WHAT THIS TASK INVOLVES:
Every entry below is to be copied exactly as written.

RECORDS SUPPLIED:
□ □ □ □

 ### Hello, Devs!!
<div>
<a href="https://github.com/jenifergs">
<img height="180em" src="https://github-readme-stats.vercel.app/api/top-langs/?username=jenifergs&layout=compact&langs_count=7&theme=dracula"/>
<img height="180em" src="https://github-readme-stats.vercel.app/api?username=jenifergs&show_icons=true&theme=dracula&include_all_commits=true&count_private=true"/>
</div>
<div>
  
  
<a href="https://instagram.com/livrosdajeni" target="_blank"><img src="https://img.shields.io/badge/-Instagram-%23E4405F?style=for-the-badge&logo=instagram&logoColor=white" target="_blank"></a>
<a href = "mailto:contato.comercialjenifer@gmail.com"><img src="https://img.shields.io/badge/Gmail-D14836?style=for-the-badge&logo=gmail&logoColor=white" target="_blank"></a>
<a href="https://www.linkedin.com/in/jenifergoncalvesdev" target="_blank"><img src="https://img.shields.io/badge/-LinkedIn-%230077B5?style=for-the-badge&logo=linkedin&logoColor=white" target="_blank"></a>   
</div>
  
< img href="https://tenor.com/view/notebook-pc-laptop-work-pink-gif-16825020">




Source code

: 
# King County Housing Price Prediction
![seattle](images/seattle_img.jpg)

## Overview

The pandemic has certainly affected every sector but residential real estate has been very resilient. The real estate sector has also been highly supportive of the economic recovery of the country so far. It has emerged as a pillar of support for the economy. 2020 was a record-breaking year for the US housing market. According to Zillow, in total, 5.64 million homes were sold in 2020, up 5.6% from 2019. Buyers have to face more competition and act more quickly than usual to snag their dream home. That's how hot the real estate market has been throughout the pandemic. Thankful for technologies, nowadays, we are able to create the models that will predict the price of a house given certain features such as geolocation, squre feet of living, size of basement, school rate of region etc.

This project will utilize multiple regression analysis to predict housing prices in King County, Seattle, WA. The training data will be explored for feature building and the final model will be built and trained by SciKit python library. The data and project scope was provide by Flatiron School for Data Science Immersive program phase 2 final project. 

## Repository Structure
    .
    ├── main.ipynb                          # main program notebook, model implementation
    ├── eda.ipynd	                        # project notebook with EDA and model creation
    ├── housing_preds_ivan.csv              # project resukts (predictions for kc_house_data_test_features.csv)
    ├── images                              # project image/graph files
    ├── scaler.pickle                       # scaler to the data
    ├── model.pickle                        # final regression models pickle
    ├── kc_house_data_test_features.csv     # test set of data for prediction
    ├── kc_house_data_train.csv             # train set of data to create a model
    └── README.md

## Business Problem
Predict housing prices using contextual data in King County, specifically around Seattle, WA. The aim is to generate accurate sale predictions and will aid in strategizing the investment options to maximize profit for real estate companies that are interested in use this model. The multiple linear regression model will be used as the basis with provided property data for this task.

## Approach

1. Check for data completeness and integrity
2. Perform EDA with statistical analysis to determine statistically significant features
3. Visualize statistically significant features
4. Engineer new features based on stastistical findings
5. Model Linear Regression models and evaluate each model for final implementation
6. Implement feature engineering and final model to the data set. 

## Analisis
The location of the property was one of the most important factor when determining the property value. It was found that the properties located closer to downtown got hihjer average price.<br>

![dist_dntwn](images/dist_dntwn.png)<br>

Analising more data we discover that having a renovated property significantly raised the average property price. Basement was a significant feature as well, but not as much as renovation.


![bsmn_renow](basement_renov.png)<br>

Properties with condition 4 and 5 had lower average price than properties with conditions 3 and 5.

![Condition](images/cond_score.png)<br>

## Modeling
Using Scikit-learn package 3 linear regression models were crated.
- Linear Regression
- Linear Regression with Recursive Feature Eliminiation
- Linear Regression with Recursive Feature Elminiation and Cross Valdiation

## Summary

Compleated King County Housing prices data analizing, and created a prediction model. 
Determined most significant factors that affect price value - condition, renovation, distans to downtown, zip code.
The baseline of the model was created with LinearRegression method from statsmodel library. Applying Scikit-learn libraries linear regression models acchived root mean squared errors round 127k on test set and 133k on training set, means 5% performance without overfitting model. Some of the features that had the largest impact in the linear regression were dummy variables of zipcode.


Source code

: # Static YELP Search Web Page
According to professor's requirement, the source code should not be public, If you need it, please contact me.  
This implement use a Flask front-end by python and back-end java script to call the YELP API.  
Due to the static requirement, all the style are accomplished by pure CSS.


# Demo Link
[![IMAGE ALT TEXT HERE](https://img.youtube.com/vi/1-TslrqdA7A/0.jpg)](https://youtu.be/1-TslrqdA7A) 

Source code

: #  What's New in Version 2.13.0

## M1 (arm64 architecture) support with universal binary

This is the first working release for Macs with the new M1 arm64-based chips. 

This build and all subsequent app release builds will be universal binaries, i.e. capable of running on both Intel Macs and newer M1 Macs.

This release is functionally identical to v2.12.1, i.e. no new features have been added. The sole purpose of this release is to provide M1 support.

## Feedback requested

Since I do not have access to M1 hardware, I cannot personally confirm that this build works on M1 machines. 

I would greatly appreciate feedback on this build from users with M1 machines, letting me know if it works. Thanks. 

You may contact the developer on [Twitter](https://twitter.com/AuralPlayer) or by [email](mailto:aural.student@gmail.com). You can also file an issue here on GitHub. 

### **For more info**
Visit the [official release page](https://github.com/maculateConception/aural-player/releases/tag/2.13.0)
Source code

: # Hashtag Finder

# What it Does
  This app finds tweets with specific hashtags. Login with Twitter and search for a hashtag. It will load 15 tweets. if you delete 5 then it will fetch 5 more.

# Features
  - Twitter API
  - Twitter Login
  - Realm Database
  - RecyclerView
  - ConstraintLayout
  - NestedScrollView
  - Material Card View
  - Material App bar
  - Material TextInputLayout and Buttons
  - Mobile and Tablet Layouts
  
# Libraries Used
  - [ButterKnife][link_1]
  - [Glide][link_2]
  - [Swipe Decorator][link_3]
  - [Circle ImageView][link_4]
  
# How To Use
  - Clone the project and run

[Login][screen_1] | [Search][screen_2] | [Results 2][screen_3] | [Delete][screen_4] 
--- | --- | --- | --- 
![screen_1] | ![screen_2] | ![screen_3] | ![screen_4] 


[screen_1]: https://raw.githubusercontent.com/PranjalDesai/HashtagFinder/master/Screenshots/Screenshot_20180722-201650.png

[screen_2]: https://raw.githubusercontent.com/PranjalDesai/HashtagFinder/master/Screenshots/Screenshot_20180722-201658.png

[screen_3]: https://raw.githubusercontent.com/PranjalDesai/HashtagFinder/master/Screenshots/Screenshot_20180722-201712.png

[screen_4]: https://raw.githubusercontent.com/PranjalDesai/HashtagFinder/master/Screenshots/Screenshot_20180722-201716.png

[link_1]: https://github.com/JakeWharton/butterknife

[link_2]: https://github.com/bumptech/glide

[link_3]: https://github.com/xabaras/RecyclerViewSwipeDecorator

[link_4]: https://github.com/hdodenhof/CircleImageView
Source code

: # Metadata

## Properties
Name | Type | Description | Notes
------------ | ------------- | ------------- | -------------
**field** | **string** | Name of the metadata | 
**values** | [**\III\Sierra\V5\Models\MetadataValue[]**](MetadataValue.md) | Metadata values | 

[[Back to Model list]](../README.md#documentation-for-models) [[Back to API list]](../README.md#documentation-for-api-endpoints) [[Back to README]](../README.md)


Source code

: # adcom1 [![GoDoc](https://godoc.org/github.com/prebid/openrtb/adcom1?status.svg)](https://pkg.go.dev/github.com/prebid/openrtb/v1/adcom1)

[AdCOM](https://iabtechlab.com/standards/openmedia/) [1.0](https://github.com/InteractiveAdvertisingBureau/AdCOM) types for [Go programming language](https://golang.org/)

□ □ □ □

RESPONSE TO THIS EXERCISE:
 ### Hello, Devs!!
<div>
<a href="https://github.com/jenifergs">
<img height="180em" src="https://github-readme-stats.vercel.app/api/top-langs/?username=jenifergs&layout=compact&langs_count=7&theme=dracula"/>
<img height="180em" src="https://github-readme-stats.vercel.app/api?username=jenifergs&show_icons=true&theme=dracula&include_all_commits=true&count_private=true"/>
</div>
<div>
  
  
<a href="https://instagram.com/livrosdajeni" target="_blank"><img src="https://img.shields.io/badge/-Instagram-%23E4405F?style=for-the-badge&logo=instagram&logoColor=white" target="_blank"></a>
<a href = "mailto:contato.comercialjenifer@gmail.com"><img src="https://img.shields.io/badge/Gmail-D14836?style=for-the-badge&logo=gmail&logoColor=white" target="_blank"></a>
<a href="https://www.linkedin.com/in/jenifergoncalvesdev" target="_blank"><img src="https://img.shields.io/badge/-LinkedIn-%230077B5?style=for-the-badge&logo=linkedin&logoColor=white" target="_blank"></a>   
</div>
  
< img href="https://tenor.com/view/notebook-pc-laptop-work-pink-gif-16825020">




Source code

: 
# King County Housing Price Prediction
![seattle](images/seattle_img.jpg)

## Overview

The pandemic has certainly affected every sector but residential real estate has been very resilient. The real estate sector has also been highly supportive of the economic recovery of the country so far. It has emerged as a pillar of support for the economy. 2020 was a record-breaking year for the US housing market. According to Zillow, in total, 5.64 million homes were sold in 2020, up 5.6% from 2019. Buyers have to face more competition and act more quickly than usual to snag their dream home. That's how hot the real estate market has been throughout the pandemic. Thankful for technologies, nowadays, we are able to create the models that will predict the price of a house given certain features such as geolocation, squre feet of living, size of basement, school rate of region etc.

This project will utilize multiple regression analysis to predict housing prices in King County, Seattle, WA. The training data will be explored for feature building and the final model will be built and trained by SciKit python library. The data and project scope was provide by Flatiron School for Data Science Immersive program phase 2 final project. 

## Repository Structure
    .
    ├── main.ipynb                          # main program notebook, model implementation
    ├── eda.ipynd	                        # project notebook with EDA and model creation
    ├── housing_preds_ivan.csv              # project resukts (predictions for kc_house_data_test_features.csv)
    ├── images                              # project image/graph files
    ├── scaler.pickle                       # scaler to the data
    ├── model.pickle                        # final regression models pickle
    ├── kc_house_data_test_features.csv     # test set of data for prediction
    ├── kc_house_data_train.csv             # train set of data to create a model
    └── README.md

## Business Problem
Predict housing prices using contextual data in King County, specifically around Seattle, WA. The aim is to generate accurate sale predictions and will aid in strategizing the investment options to maximize profit for real estate companies that are interested in use this model. The multiple linear regression model will be used as the basis with provided property data for this task.

## Approach

1. Check for data completeness and integrity
2. Perform EDA with statistical analysis to determine statistically significant features
3. Visualize statistically significant features
4. Engineer new features based on stastistical findings
5. Model Linear Regression models and evaluate each model for final implementation
6. Implement feature engineering and final model to the data set. 

## Analisis
The location of the property was one of the most important factor when determining the property value. It was found that the properties located closer to downtown got hihjer average price.<br>

![dist_dntwn](images/dist_dntwn.png)<br>

Analising more data we discover that having a renovated property significantly raised the average property price. Basement was a significant feature as well, but not as much as renovation.


![bsmn_renow](basement_renov.png)<br>

Properties with condition 4 and 5 had lower average price than properties with conditions 3 and 5.

![Condition](images/cond_score.png)<br>

## Modeling
Using Scikit-learn package 3 linear regression models were crated.
- Linear Regression
- Linear Regression with Recursive Feature Eliminiation
- Linear Regression with Recursive Feature Elminiation and Cross Valdiation

## Summary

Compleated King County Housing prices data analizing, and created a prediction model. 
Determined most significant factors that affect price value - condition, renovation, distans to downtown, zip code.
The baseline of the model was created with LinearRegression method from statsmodel library. Applying Scikit-learn libraries linear regression models acchived root mean squared errors round 127k on test set and 133k on training set, means 5% performance without overfitting model. Some of the features that had the largest impact in the linear regression were dummy variables of zipcode.


Source code

: # Static YELP Search Web Page
According to professor's requirement, the source code should not be public, If you need it, please contact me.  
This implement use a Flask front-end by python and back-end java script to call the YELP API.  
Due to the static requirement, all the style are accomplished by pure CSS.


# Demo Link
[![IMAGE ALT TEXT HERE](https://img.youtube.com/vi/1-TslrqdA7A/0.jpg)](https://youtu.be/1-TslrqdA7A) 

Source code

: #  What's New in Version 2.13.0

## M1 (arm64 architecture) support with universal binary

This is the first working release for Macs with the new M1 arm64-based chips. 

This build and all subsequent app release builds will be universal binaries, i.e. capable of running on both Intel Macs and newer M1 Macs.

This release is functionally identical to v2.12.1, i.e. no new features have been added. The sole purpose of this release is to provide M1 support.

## Feedback requested

Since I do not have access to M1 hardware, I cannot personally confirm that this build works on M1 machines. 

I would greatly appreciate feedback on this build from users with M1 machines, letting me know if it works. Thanks. 

You may contact the developer on [Twitter](https://twitter.com/AuralPlayer) or by [email](mailto:aural.student@gmail.com). You can also file an issue here on GitHub. 

### **For more info**
Visit the [official release page](https://github.com/maculateConception/aural-player/releases/tag/2.13.0)
Source code

: # Hashtag Finder

# What it Does
  This app finds tweets with specific hashtags. Login with Twitter and search for a hashtag. It will load 15 tweets. if you delete 5 then it will fetch 5 more.

# Features
  - Twitter API
  - Twitter Login
  - Realm Database
  - RecyclerView
  - ConstraintLayout
  - NestedScrollView
  - Material Card View
  - Material App bar
  - Material TextInputLayout and Buttons
  - Mobile and Tablet Layouts
  
# Libraries Used
  - [ButterKnife][link_1]
  - [Glide][link_2]
  - [Swipe Decorator][link_3]
  - [Circle ImageView][link_4]
  
# How To Use
  - Clone the project and run

[Login][screen_1] | [Search][screen_2] | [Results 2][screen_3] | [Delete][screen_4] 
--- | --- | --- | --- 
![screen_1] | ![screen_2] | ![screen_3] | ![screen_4] 


[screen_1]: https://raw.githubusercontent.com/PranjalDesai/HashtagFinder/master/Screenshots/Screenshot_20180722-201650.png

[screen_2]: https://raw.githubusercontent.com/PranjalDesai/HashtagFinder/master/Screenshots/Screenshot_20180722-201658.png

[screen_3]: https://raw.githubusercontent.com/PranjalDesai/HashtagFinder/master/Screenshots/Screenshot_20180722-201712.png

[screen_4]: https://raw.githubusercontent.com/PranjalDesai/HashtagFinder/master/Screenshots/Screenshot_20180722-201716.png

[link_1]: https://github.com/JakeWharton/butterknife

[link_2]: https://github.com/bumptech/glide

[link_3]: https://github.com/xabaras/RecyclerViewSwipeDecorator

[link_4]: https://github.com/hdodenhof/CircleImageView
Source code

: # Metadata

## Properties
Name | Type | Description | Notes
------------ | ------------- | ------------- | -------------
**field** | **string** | Name of the metadata | 
**values** | [**\III\Sierra\V5\Models\MetadataValue[]**](MetadataValue.md) | Metadata values | 

[[Back to Model list]](../README.md#documentation-for-models) [[Back to API list]](../README.md#documentation-for-api-endpoints) [[Back to README]](../README.md)


Source code

: # adcom1 [![GoDoc](https://godoc.org/github.com/prebid/openrtb/adcom1?status.svg)](https://pkg.go.dev/github.com/prebid/openrtb/v1/adcom1)

[AdCOM](https://iabtechlab.com/standards/openmedia/) [1.0](https://github.com/InteractiveAdvertisingBureau/AdCOM) types for [Go programming language](https://golang.org/)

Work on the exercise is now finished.